Perrette declined to quantify the upside he expects from the move, saying “I’m conscious of not overselling it.” Max is not at the same scale as Netflix, he added, “but we think relative the scale of our business it’s a meaningful opportunity.”
Netflix added 29.5 million net new subscribers in 2023, up from an annual average of 21 million in 2020-22, boosted by its global implementation of “paid sharing,” a program that prompts users who are borrowing someone else’s account to sign up for their own plan or to have primary account holders add them as an “extra member.”
Disney is similarly cracking down on password sharing among Disney+, Hulu and ESPN+ subscribers. On the Mouse House’s earnings call last month, Disney CFO Hugh Johnston said that starting this summer, Disney+ accounts suspected of “improper sharing will be presented with new capabilities to allow their borrowers to start their own subscriptions.” Later in 2024, he said, Disney+ account holders who want to allow access to individuals outside their household will be able to add them to their accounts for an additional fee.

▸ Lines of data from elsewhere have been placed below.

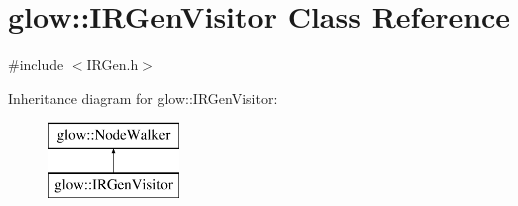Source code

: \hypertarget{classglow_1_1_i_r_gen_visitor}{}\section{glow\+:\+:I\+R\+Gen\+Visitor Class Reference}
\label{classglow_1_1_i_r_gen_visitor}


{\ttfamily \#include $<$I\+R\+Gen.\+h$>$}

Inheritance diagram for glow\+:\+:I\+R\+Gen\+Visitor\+:\begin{figure}[H]
\begin{center}
\leavevmode
\includegraphics[height=2.000000cm]{classglow_1_1_i_r_gen_visitor}
\end{center}
\end{figure}
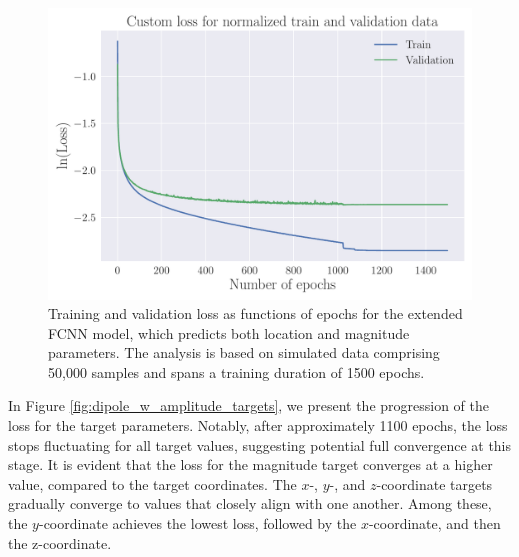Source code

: \documentclass[a4paper, UKenglish, 11pt]{uiomaster}
\begin{document}
\begin{figure}[!htb]
    \centering
    \includegraphics[width=\linewidth]{figures/NN_magnitude/Custom_Loss_amplitudes_test_custom_loss_tanh_32_0.001_0.35_0.1_0_1500_(0).pdf}
    \caption{Training and validation loss as functions of epochs for the extended FCNN model, which predicts both location and magnitude parameters. The analysis is based on simulated data comprising 50,000 samples and spans a training duration of 1500 epochs.}
    \label{fig:dipole_w_amplitude_loss}
\end{figure}

In Figure \ref{fig:dipole_w_amplitude_targets}, we present the progression of the loss for the target parameters. Notably, after approximately 1100 epochs, the loss stops fluctuating for all target values, suggesting potential full convergence at this stage. It is evident that the loss for the magnitude target converges at a higher value, compared to the target coordinates. The $x$-, $y$-, and $z$-coordinate targets gradually converge to values that closely align with one another. Among these, the $y$-coordinate achieves the lowest loss, followed by the $x$-coordinate, and then the z-coordinate.
\end{document}
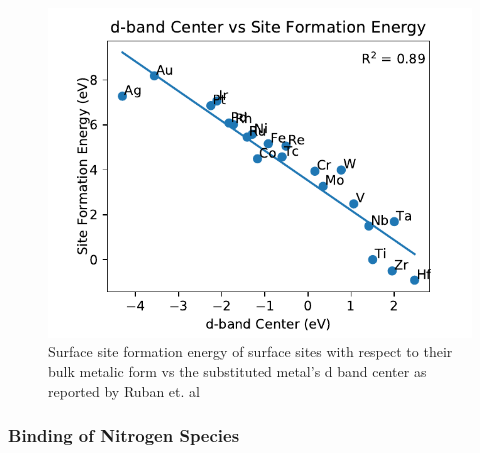 \begin{figure}
    \centering
    \includegraphics[width=0.8\linewidth]{Images/d_band_vs_formation.pdf}
    \caption{Surface site formation energy of surface sites with respect to their bulk metalic form vs the substituted metal's d band center as reported by Ruban et. al \cite{Ruban_1997}}
    \label{fig:d_band}
\end{figure}


\subsubsection{Binding of Nitrogen Species}

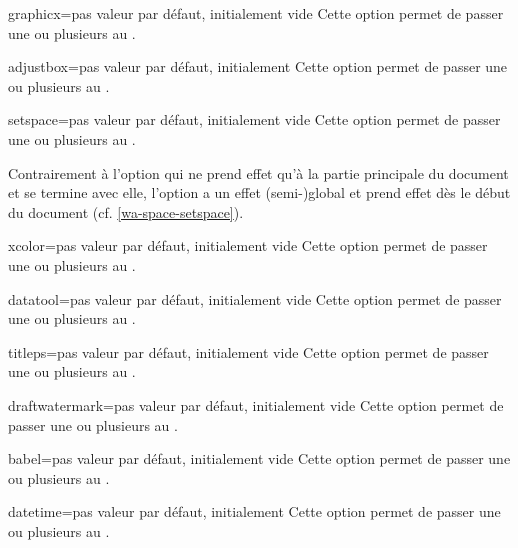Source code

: \begin{docKey}{graphicx}{=}{pas valeur par défaut,
    initialement vide}
  Cette option permet de passer une ou plusieurs  au
  .
\end{docKey}
\begin{docKey}{adjustbox}{=}{pas valeur par défaut,
    initialement }
  Cette option permet de passer une ou plusieurs  au
  .
\end{docKey}
\begin{docKey}{setspace}{=}{pas valeur par défaut,
    initialement vide}
  Cette option permet de passer une ou plusieurs  au
  .

  Contrairement à l'option  qui ne prend effet qu'à la partie
  principale du document et se termine avec elle, l'option 
  a un effet (semi-)global et prend effet dès le début du document
  (cf. \vref{wa-space-setspace}).
\end{docKey}
\begin{docKey}{xcolor}{=}{pas valeur par défaut,
    initialement vide}
  Cette option permet de passer une ou plusieurs  au
  .
\end{docKey}
\begin{docKey}{datatool}{=}{pas valeur par défaut,
    initialement vide}
  Cette option permet de passer une ou plusieurs  au
  .
\end{docKey}
\begin{docKey}{titleps}{=}{pas valeur par défaut, initialement
    vide}
  Cette option permet de passer une ou plusieurs  au
  .
\end{docKey}
\begin{docKey}{draftwatermark}{=}{pas valeur par défaut,
    initialement vide}
  Cette option permet de passer une ou plusieurs  au
  .
\end{docKey}
\begin{docKey}{babel}{=}{pas valeur par défaut,
    initialement vide}
  Cette option permet de passer une ou plusieurs  au
  .
\end{docKey}
\begin{docKey}{datetime}{=}{pas valeur par défaut,
    initialement }
  Cette option permet de passer une ou plusieurs  au
  .
\end{docKey}
%


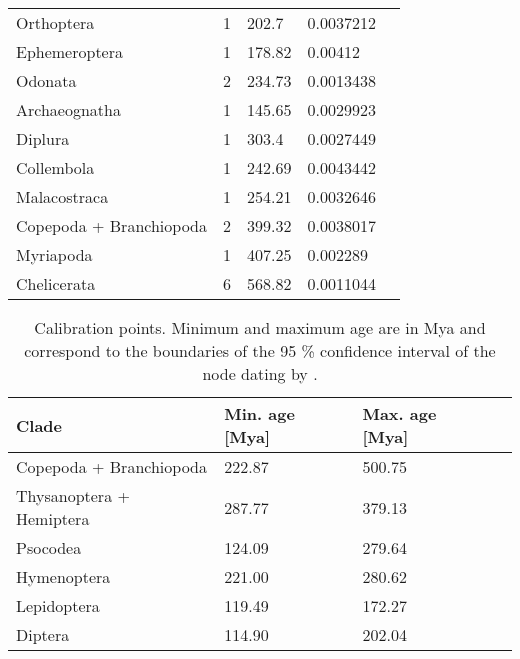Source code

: \begin{table}
\begin{tabular}{@{}lllll@{}}
Orthoptera                 & 1                     & 202.7                     & 0.0037212                     \\
Ephemeroptera              & 1                     & 178.82                    & 0.00412                       \\
Odonata                    & 2                     & 234.73                    & 0.0013438                     \\
Archaeognatha              & 1                     & 145.65                    & 0.0029923                     \\
Diplura                    & 1                     & 303.4                     & 0.0027449                     \\
Collembola                 & 1                     & 242.69                    & 0.0043442                     \\
Malacostraca               & 1                     & 254.21                    & 0.0032646                     \\
Copepoda + Branchiopoda    & 2                     & 399.32                    & 0.0038017                     \\
Myriapoda                  & 1                     & 407.25                    & 0.002289                      \\
Chelicerata                & 6                     & 568.82                    & 0.0011044                     \\ \bottomrule
\end{tabular}
\end{table}

\begin{table}[]
\centering
\caption[Branch length calibration points from \citet{Misof2014}]{Calibration points. Minimum and maximum age are in Mya and correspond to the boundaries of the 95 \% confidence interval of the node dating by \citet{Misof2014}.}
\label{tab:calibration-points}
\begin{tabular}{@{}llll@{}}
\toprule
Clade                     & Min. age [Mya]  & Max. age [Mya] \\ 
\midrule
Copepoda + Branchiopoda   & 222.87          & 500.75         \\
Thysanoptera + Hemiptera  & 287.77          & 379.13         \\
Psocodea                  & 124.09          & 279.64         \\ 
Hymenoptera               & 221.00          & 280.62         \\
Lepidoptera               & 119.49          & 172.27         \\
Diptera                   & 114.90          & 202.04         \\
\bottomrule
\end{tabular}
\end{table}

According to Max’s terms of use, most recently updated Feb. 27, Warner Bros. Discovery reserves the right to “modify access or disable features, including for security reasons, to limit the impact of account sharing outside of your household or where we have concluded in our discretion that there has been misuse of your Max Account. If a suspension or termination occurs, you must stop using the Platform.”
WBD’s move to monetize Max password-sharing is part of its efforts to boost the financial performance of streaming. In 2022, Warner Bros. Discovery Max’s streaming business sustained a loss of more than $2 billion, and it eked out a $103 million profit for its direct-to-consumer business in 2023. The company is targeting $1 billion in earnings before interest, taxes, depreciation and amortization by 2025, according to Perrette.
“We said, we are moving from a world of subs at all cost, which is kind of the narrative that existed in the old media landscape, to a one of profitable growth as our key North Star,” he said at the Morgan Stanley conference.
The road map to boost Max’s financial trajectory includes launching in Max in 22 European countries that currently have HBO Max this spring, following the cutover to Max in Latin America and the Caribbean in February. WBD also plans to launch the Max ad-supported plan in more than 40 markets by end of 2024. In addition, Perrette said, the company will “lean into” Verizon’s Max-Netflix discounted bundle offering and is exploring similar partnerships.